Lindon, Otchakovsky-Laurens ve July / Fransa

22 Ekim 2007 (Büyük Daire)

Bkz. yukarıdaki "Kitap yazarları ve yayıncıları" bölümü.

Mihaiu / Romanya

4 Kasım 2008

Bir gazeteci olan başvurucu, başka bir gazetecinin –dava konusu yazıya göre Romanya'nın en büyük işletmelerinden birinin iflasına neden olan– bir endüstri grubunun düzenlediği bir basın toplantısında bu gruptan lüks bir kol saati aldığını iddia ettiği bir yazı yayımladığı için hakaret gerekçesiyle para cezasına ve tazminata mahkum edilmiştir. Başvurucu, başvurusunda özellikle hakaret mahkûmiyetinin ifade özgürlüğü hakkının ihlaliyle sonuçlandığını öne sürmüştür.

Mahkeme, başvurucunun mahkûmiyetinin hedeflenen meşru amaç, yani üçüncü kişilerin itibarını koruma amacı açısından orantısız olmadığı ve dolayısıyla dava konusu olan müdahalenin demokratik bir toplumda gerekli olarak görülebileceği tespitinde bulunarak Sözleşme'nin 10. maddesinin (ifade özgürlüğünün) ihlal edilmediğine karar vermiştir. Mahkeme, özellikle, adı ve mesleği belirtilerek belli bir kişiye doğrudan suçlama yöneltildiği için, kendisine karşı açılan davada yeterli olgusal dayanak sağlama yükümlülüğünün başvurucuda olduğu değerlendirmesini yapmıştır. Mahkeme, bu davada, başvurucunun iddia ettiği şekilde iyi niyetle davrandığı konusunda ikna olmamıştır. Tersine, başvurucunun, üçüncü kişilere atfedilen ifadeleri yinelerken, yazıyı yayımlamadan önce çok büyük bir titizlik ve özel bir özen göstermesi gerektiğini değerlendirmiştir. Bu çerçevede, iyi niyet ve herhangi bir olgusal dayanak olmadığı için, yazı Romanya'daki daha geniş ve son derece güncel bir tartışma, yani basının bağımsızlığı bağlamında yayımlanmış olmasına rağmen, Mahkeme, başvurucunun yorumlarında gazetecilik özgürlüğüne giren derecede bir abartı ya da provokasyon ifadesi görmemektedir.

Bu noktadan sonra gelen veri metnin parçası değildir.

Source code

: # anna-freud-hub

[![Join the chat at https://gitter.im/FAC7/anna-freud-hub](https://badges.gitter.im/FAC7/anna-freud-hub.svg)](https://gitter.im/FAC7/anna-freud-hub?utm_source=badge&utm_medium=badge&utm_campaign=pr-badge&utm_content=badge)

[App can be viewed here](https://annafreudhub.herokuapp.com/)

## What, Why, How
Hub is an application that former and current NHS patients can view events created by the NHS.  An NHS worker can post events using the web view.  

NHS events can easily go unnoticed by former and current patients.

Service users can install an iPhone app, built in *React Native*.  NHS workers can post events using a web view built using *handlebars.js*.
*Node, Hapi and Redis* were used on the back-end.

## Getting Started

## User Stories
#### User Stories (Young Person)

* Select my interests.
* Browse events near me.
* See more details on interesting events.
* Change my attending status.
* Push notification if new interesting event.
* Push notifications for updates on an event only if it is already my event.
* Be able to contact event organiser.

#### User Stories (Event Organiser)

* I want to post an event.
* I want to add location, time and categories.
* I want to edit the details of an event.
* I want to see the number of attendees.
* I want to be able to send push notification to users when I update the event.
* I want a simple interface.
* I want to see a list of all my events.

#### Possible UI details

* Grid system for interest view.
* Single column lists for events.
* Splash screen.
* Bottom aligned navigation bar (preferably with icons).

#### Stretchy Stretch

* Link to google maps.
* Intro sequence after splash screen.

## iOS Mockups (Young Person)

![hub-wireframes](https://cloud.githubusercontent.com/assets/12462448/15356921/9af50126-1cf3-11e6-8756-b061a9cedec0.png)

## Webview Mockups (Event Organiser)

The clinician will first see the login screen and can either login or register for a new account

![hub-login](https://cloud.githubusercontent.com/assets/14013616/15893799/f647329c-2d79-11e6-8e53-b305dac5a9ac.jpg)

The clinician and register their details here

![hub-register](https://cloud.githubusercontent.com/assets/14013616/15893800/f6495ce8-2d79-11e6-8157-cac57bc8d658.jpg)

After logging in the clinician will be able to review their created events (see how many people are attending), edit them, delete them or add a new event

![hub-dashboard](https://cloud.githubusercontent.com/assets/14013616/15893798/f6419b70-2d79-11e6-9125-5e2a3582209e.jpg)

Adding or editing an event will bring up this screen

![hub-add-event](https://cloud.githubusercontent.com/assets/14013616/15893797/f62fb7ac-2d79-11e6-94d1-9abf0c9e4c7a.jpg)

Standard Verlags GmbH / Avusturya (no. 2)

4 Haziran 2009

Bu dava, başvurucu yayıncı şirketin, sahibi olduğu bir günlük gazetede yayımlanan ve o dönemdeki Avusturya Cumhurbaşkanı'nın karısının boşanmak istediği ve biri Avusturyalı bir siyasetçi, diğeri yabancı bir büyükelçi olmak üzere iki erkekle yakın ilişki içinde olduğu yönündeki söylentilerin yorumlandığı bir yazı nedeniyle hakaret gerekçesiyle aldığı mahkûmiyetle ilgilidir.

Mahkeme, bu davada Sözleşme'nin 10. maddesinin (ifade özgürlüğünün) ihlal edilmediğine karar vermiştir. Mahkeme, halka malolmuş kişilerin bile özel hayatlarının mahrem yönleriyle ilgili söylentilerin yayılmasına karşı korunmayı bekleme hakkının bulunduğunu göz önünde bulundurarak, söz konusu müdahalenin demokratik bir toplumda üçüncü kişilerin itibarının ve haklarının korunması için gerekli olduğuna karar vermiştir. Ayrıca, başvurucu şirket aleyhine getirilen tedbirler orantısız değildir.

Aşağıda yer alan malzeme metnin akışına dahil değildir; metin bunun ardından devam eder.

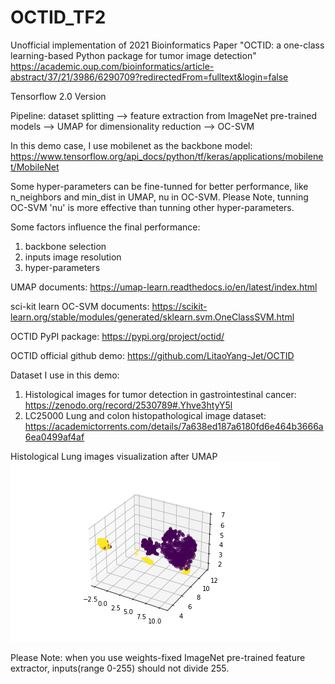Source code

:# OCTID_TF2

Unofficial implementation of 2021 Bioinformatics Paper "OCTID: a one-class learning-based Python package for tumor image detection" https://academic.oup.com/bioinformatics/article-abstract/37/21/3986/6290709?redirectedFrom=fulltext&login=false

Tensorflow 2.0 Version

Pipeline: dataset splitting --> feature extraction from ImageNet pre-trained models --> UMAP for dimensionality reduction --> OC-SVM

In this demo case, I use mobilenet as the backbone model: https://www.tensorflow.org/api_docs/python/tf/keras/applications/mobilenet/MobileNet

Some hyper-parameters can be fine-tunned for better performance, like n_neighbors and min_dist in UMAP, nu in OC-SVM. Please Note, tunning OC-SVM 'nu' is more effective than tunning other hyper-parameters.

Some factors influence the final performance:
1. backbone selection
2. inputs image resolution
3. hyper-parameters

UMAP documents: https://umap-learn.readthedocs.io/en/latest/index.html

sci-kit learn OC-SVM documents: https://scikit-learn.org/stable/modules/generated/sklearn.svm.OneClassSVM.html

OCTID PyPI package: https://pypi.org/project/octid/

OCTID official github demo: https://github.com/LitaoYang-Jet/OCTID

Dataset I use in this demo:
1. Histological images for tumor detection in gastrointestinal cancer: https://zenodo.org/record/2530789#.Yhve3htyY5l
2. LC25000 Lung and colon histopathological image dataset: https://academictorrents.com/details/7a638ed187a6180fd6e464b3666a6ea0499af4af

Histological Lung images visualization after UMAP
![lung_validation_feature_dim](lung_validation_feature_dim.png)

Please Note: when you use weights-fixed ImageNet pre-trained feature extractor, inputs(range 0-255) should not divide 255.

Kuliś ve Różycki / Polonya

6 Ekim 2009

Bu davanın birinci başvurucusu, haftalık bir dergi ve çocuklar için bir ek yayımlayan bir yayınevinin sahibidir. İkinci başvurucu, derginin genel yayın yönetmenidir. Dava, bu ekte, bir gıda üreticisi tarafından pazarlanan ve çocukları hedefleyen patates cipsleri için düzenlenmiş bir reklam kampanyasına atıfta bulunulan hiciv amaçlı bir karikatürün de bulunduğu bir yazının yayımlanmasıyla ilgilidir. Başvurucular karikatürü yayımladıkları için kendilerine getirilen yaptırımın haklı bir gerekçeye dayanmadığı konusunda şikayetçi olmuştur.

Mahkeme, Polonya mahkemelerinin gösterdiği gerekçelerin ilgili ve müdahaleyi haklı çıkarmak için yeterli olarak görülemeyeceği ve müdahalenin hedeflenen meşru amaç, yani üçüncü kişilerin itibarının ve haklarının korunması açısından orantısız olduğu tespitinde bulunarak Sözleşme'nin 10. maddesinin (ifade özgürlüğünün) ihlal edildiğine karar vermiştir. Mahkeme, özellikle, başvurucuların birincil amacının cipslerin kalitesini karalamak değil, üreticinin kullandığı türde sloganlar ve satışları artırmak için bu tür taktiklerin kabul edilemez olduğu konusunda farkındalık yaratmak olduğuna dikkat çekmiştir. Ayrıca, basının, kamu yararına yönelik konularda bilgi ve fikir verme görevini yerine getirirken bir dereceye kadar abartıya ve hatta provokasyona başvurma hakkı vardır. Başvurucuların kullandıkları dil abartılı olmakla birlikte, bu dil sadece çocukların yaşları ve savunmasızlıkları konusunda duyarlılık ve anlayış eksikliği sergileyen bir reklam kampanyasına tepki olarak kullanılmıştır. Dolayısıyla, başvurucuların ifadelerindeki üslup tepki gösterdikleri sloganların türünden esinlenmiştir ve, bu bağlamda, özgür basın için izin verilen sınırların dışına çıkmamıştır.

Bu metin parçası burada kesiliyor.